### TASK TO CARRY OUT
In the data below, find every line that has the string "locally", and copy it.

### MATERIALS PROVIDED
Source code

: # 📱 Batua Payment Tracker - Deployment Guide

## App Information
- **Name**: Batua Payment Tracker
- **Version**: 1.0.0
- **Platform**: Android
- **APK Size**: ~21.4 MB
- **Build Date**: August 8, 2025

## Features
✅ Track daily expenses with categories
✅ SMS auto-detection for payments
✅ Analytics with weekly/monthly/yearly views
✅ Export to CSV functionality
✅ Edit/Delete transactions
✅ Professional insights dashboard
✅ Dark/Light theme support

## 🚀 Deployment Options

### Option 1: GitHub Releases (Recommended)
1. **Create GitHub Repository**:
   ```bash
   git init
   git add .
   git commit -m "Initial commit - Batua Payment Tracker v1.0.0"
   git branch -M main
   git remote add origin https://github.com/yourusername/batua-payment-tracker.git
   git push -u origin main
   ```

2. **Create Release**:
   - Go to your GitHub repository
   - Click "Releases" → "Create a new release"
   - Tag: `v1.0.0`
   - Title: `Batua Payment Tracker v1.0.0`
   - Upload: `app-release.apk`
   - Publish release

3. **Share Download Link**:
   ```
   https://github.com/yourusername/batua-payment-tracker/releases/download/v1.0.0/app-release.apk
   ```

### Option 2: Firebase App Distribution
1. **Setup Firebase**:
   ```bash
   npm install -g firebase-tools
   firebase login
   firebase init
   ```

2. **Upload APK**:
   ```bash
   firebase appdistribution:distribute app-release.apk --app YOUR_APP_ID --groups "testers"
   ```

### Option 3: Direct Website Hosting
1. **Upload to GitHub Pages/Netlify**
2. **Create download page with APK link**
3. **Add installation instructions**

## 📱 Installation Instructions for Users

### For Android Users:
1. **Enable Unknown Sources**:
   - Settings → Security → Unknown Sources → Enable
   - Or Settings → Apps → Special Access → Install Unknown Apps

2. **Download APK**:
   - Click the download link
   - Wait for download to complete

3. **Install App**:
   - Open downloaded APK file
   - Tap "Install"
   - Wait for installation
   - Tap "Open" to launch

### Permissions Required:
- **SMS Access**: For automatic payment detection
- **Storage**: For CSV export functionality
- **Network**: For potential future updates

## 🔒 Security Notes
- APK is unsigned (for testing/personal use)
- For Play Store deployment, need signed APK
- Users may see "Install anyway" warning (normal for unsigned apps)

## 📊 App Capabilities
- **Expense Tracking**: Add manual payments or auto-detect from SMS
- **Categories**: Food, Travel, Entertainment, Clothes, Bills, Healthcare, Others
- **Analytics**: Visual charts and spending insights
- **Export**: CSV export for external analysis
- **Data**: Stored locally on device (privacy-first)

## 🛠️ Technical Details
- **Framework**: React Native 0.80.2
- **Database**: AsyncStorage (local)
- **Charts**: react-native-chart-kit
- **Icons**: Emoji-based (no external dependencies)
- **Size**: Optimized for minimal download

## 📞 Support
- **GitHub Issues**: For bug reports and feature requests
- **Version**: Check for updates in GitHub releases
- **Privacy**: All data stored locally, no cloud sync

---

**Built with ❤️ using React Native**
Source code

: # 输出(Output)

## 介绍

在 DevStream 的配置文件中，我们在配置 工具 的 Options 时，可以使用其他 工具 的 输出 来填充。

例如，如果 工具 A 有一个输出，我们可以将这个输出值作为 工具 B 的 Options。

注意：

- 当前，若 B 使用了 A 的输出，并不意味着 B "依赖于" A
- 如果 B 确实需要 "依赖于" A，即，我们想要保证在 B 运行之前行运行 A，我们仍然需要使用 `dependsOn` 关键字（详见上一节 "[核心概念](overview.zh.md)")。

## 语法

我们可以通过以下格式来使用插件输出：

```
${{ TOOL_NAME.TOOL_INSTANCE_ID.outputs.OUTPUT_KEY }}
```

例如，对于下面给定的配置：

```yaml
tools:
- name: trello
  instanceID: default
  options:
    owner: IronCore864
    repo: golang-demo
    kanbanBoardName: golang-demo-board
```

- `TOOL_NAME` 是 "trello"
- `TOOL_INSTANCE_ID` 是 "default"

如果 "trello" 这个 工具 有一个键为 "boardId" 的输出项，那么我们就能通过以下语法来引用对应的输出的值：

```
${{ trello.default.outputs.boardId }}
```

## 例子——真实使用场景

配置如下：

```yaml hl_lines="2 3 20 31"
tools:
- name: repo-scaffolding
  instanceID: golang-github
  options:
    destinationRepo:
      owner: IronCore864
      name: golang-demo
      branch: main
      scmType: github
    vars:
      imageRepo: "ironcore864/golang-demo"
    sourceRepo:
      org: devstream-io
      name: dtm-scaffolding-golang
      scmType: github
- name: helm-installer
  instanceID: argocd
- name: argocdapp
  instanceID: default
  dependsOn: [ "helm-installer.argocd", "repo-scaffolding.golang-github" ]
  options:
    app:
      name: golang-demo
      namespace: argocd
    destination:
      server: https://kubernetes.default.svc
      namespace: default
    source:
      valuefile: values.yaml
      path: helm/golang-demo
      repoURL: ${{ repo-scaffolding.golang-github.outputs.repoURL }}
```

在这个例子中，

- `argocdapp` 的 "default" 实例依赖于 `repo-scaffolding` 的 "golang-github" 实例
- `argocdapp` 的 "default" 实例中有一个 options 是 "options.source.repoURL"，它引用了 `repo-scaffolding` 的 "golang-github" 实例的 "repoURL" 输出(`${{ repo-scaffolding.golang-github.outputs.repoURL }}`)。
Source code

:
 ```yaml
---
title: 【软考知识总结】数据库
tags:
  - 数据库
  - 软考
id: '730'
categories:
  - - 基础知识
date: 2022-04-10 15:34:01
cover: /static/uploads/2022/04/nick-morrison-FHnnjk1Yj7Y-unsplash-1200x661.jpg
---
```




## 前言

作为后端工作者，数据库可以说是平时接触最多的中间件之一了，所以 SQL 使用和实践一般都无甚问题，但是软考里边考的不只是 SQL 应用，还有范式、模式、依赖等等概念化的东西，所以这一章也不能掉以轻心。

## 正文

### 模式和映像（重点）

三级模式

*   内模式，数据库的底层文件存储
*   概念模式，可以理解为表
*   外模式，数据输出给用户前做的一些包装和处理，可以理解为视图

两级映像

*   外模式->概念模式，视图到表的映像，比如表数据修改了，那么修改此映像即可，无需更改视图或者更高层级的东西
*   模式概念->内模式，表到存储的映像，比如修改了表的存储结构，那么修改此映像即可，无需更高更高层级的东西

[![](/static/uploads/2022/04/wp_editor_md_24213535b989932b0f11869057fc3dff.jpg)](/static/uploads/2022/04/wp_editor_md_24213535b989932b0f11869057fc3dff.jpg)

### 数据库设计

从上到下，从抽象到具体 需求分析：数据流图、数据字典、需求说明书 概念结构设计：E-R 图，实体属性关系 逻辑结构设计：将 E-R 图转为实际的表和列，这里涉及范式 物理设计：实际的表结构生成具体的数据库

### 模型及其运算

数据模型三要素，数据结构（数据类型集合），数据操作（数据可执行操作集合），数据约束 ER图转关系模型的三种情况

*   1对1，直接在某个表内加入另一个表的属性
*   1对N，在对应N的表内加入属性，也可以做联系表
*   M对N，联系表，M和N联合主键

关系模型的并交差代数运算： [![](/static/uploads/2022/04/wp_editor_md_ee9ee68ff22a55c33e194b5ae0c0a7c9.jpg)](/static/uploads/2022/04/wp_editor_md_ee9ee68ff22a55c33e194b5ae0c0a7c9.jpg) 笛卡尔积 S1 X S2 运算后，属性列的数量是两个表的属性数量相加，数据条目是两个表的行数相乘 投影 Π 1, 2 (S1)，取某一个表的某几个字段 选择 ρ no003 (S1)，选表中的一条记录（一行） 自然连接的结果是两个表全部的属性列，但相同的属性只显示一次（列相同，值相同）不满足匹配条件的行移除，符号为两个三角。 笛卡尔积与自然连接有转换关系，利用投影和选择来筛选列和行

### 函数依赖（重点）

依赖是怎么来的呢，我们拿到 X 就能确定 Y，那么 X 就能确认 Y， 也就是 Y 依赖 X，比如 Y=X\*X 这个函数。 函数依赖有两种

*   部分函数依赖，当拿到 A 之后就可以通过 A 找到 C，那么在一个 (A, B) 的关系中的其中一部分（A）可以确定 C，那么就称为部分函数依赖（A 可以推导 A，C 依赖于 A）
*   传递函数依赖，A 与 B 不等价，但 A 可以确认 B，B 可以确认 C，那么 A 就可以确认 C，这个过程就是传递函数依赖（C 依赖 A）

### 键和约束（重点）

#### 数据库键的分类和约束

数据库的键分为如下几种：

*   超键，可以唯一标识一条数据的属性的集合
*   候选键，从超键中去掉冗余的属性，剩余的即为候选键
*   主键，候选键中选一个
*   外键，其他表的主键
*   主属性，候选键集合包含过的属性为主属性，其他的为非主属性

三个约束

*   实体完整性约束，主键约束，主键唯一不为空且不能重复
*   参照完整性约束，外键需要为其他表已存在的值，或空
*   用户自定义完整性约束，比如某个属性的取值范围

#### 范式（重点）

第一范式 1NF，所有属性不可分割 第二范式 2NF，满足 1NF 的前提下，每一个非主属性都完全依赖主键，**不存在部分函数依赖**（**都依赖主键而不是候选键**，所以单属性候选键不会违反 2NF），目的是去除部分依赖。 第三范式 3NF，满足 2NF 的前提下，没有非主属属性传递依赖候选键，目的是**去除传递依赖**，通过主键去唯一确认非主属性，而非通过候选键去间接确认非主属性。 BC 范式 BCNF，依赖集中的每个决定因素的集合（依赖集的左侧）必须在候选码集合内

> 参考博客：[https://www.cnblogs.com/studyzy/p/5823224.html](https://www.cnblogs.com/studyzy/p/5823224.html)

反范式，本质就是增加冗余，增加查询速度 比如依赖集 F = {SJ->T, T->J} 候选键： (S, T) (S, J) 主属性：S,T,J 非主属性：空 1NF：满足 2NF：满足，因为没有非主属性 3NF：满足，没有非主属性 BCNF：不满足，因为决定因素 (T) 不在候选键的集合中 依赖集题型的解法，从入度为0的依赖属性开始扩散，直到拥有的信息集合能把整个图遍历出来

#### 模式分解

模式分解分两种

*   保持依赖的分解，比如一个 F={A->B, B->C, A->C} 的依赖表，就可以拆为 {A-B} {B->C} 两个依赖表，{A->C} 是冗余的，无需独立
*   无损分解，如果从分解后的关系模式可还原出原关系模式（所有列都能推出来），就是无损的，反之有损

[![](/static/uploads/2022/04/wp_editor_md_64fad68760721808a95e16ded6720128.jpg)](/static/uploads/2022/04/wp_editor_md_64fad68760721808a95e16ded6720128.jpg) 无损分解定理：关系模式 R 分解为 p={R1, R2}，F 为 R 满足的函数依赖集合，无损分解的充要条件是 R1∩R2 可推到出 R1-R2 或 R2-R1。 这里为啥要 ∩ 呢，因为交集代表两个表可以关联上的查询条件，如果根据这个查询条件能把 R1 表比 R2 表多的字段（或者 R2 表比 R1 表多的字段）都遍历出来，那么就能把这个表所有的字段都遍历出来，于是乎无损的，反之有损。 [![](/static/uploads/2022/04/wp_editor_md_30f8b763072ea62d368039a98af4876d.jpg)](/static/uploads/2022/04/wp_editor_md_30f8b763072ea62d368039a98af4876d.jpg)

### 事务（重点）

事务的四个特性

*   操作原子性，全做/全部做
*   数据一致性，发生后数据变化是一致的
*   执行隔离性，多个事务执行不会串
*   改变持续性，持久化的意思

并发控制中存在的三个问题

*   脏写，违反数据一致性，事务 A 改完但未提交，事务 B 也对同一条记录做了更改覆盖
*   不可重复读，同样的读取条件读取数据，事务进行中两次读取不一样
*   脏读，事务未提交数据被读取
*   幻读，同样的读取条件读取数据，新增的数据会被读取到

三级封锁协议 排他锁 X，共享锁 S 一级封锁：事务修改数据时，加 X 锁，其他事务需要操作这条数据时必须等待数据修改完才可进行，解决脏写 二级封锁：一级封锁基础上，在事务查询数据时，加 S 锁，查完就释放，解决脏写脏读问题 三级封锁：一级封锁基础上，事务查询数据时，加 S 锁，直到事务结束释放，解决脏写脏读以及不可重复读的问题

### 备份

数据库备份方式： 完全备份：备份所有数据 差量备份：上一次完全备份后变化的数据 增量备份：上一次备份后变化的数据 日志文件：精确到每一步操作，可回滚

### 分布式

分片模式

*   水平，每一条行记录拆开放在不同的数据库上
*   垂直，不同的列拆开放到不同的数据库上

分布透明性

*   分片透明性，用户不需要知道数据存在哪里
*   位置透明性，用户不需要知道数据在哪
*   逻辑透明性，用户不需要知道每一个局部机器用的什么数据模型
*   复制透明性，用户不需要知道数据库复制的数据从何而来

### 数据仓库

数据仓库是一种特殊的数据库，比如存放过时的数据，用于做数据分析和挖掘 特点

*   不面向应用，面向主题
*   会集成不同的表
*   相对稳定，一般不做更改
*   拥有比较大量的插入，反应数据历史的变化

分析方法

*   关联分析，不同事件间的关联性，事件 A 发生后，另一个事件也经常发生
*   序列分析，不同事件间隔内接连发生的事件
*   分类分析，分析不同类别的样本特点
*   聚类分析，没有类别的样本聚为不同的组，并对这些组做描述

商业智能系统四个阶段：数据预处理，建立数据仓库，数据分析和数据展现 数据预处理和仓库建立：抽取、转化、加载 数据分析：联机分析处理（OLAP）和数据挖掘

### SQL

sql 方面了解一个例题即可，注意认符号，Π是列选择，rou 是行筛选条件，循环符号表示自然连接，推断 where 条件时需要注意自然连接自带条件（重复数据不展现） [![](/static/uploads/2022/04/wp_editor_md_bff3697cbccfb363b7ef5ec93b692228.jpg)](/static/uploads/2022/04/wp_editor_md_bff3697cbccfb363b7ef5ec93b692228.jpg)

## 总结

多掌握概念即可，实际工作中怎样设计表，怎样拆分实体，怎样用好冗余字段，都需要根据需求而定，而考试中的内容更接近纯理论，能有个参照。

### SOLUTION TO THIS TASK
- **Data**: Stored locally on device (privacy-first)
- **Privacy**: All data stored locally, no cloud sync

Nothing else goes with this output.